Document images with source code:
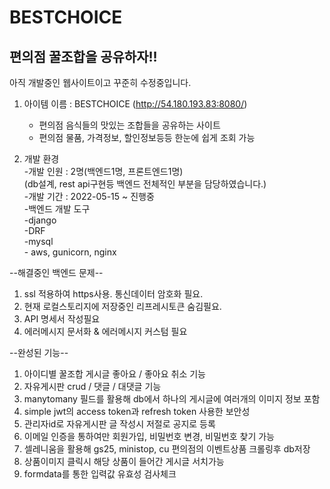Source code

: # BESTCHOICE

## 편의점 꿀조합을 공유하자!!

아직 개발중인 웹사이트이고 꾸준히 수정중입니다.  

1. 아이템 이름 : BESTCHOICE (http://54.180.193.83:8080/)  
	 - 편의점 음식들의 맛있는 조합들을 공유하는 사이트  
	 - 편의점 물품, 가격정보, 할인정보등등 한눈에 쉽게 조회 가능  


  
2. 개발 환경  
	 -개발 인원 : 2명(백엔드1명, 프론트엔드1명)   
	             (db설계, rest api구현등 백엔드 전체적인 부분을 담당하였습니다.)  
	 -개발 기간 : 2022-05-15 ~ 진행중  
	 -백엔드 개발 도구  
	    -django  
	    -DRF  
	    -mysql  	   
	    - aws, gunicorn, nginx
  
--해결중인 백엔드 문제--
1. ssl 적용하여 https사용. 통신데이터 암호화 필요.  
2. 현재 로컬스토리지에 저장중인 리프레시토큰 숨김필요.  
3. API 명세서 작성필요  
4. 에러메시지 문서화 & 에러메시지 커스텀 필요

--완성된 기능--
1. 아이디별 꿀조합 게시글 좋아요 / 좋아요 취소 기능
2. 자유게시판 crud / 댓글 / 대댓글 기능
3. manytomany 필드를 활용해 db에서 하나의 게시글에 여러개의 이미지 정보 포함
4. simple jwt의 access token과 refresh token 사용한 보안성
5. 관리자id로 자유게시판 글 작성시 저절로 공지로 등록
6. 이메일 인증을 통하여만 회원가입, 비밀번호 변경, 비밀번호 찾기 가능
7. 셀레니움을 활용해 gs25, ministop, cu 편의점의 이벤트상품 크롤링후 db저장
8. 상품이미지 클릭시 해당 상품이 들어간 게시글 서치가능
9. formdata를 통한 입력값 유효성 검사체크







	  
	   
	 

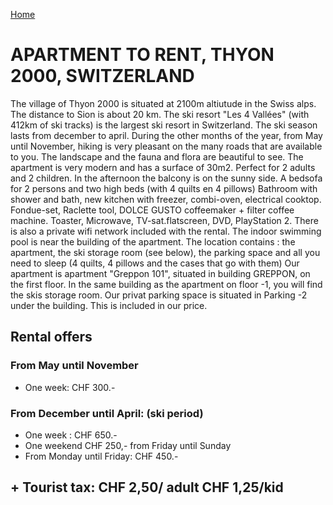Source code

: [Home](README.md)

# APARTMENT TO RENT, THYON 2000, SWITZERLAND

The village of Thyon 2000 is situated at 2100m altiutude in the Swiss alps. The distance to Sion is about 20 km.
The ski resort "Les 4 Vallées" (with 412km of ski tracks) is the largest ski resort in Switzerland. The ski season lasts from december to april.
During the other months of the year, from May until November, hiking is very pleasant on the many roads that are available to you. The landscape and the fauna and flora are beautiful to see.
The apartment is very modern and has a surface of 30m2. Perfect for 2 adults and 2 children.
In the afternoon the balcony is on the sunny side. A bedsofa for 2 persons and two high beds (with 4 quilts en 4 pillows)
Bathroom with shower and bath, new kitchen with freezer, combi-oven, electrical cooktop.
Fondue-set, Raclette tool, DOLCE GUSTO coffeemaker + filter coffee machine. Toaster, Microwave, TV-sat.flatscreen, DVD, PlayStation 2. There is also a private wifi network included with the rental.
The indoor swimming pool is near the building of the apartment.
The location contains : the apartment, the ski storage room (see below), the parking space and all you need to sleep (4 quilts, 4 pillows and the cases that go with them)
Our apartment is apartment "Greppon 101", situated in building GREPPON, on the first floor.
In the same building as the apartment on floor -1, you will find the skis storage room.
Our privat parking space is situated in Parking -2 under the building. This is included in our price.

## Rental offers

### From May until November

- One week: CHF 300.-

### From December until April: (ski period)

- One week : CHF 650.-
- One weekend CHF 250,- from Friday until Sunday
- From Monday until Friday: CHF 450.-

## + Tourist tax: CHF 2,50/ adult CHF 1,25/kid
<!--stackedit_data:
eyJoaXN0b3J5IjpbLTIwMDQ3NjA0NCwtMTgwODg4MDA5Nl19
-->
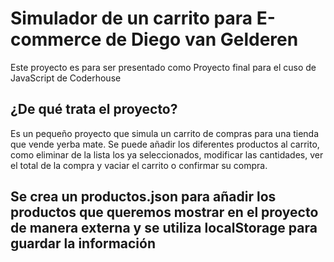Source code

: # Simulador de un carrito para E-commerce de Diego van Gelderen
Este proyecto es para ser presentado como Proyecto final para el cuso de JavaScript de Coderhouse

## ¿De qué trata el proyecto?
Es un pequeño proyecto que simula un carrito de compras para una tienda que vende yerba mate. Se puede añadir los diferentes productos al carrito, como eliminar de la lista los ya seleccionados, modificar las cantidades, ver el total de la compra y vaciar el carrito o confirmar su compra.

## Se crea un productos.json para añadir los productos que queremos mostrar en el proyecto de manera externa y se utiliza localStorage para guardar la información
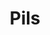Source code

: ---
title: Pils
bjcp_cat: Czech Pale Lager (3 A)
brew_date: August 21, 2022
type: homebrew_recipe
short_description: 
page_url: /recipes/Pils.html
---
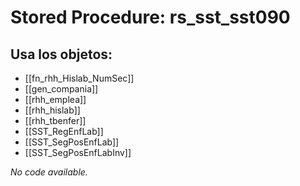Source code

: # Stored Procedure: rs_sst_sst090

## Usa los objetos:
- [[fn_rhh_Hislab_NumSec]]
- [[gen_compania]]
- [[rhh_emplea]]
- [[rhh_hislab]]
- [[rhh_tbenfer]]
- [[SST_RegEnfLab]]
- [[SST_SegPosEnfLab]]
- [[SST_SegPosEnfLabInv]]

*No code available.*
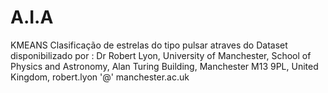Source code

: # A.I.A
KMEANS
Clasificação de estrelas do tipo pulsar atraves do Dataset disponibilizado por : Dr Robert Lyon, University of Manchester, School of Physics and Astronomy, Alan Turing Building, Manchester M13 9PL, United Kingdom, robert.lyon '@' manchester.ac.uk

--- Task objective ---
When you reach the line with "- From Monday" in the records above, begin repeating the lines exactly, and stop after the line with "- [[rhh_tbenfer]]". Skip all pictures.

--- Output of the task ---
- From Monday until Friday: CHF 450.-

## + Tourist tax: CHF 2,50/ adult CHF 1,25/kid
<!--stackedit_data:
eyJoaXN0b3J5IjpbLTIwMDQ3NjA0NCwtMTgwODg4MDA5Nl19
-->
Source code

: # Simulador de un carrito para E-commerce de Diego van Gelderen
Este proyecto es para ser presentado como Proyecto final para el cuso de JavaScript de Coderhouse

## ¿De qué trata el proyecto?
Es un pequeño proyecto que simula un carrito de compras para una tienda que vende yerba mate. Se puede añadir los diferentes productos al carrito, como eliminar de la lista los ya seleccionados, modificar las cantidades, ver el total de la compra y vaciar el carrito o confirmar su compra.

## Se crea un productos.json para añadir los productos que queremos mostrar en el proyecto de manera externa y se utiliza localStorage para guardar la información
Source code

: ---
title: Pils
bjcp_cat: Czech Pale Lager (3 A)
brew_date: August 21, 2022
type: homebrew_recipe
short_description: 
page_url: /recipes/Pils.html
---
Source code

: # Stored Procedure: rs_sst_sst090

## Usa los objetos:
- [[fn_rhh_Hislab_NumSec]]
- [[gen_compania]]
- [[rhh_emplea]]
- [[rhh_hislab]]
- [[rhh_tbenfer]]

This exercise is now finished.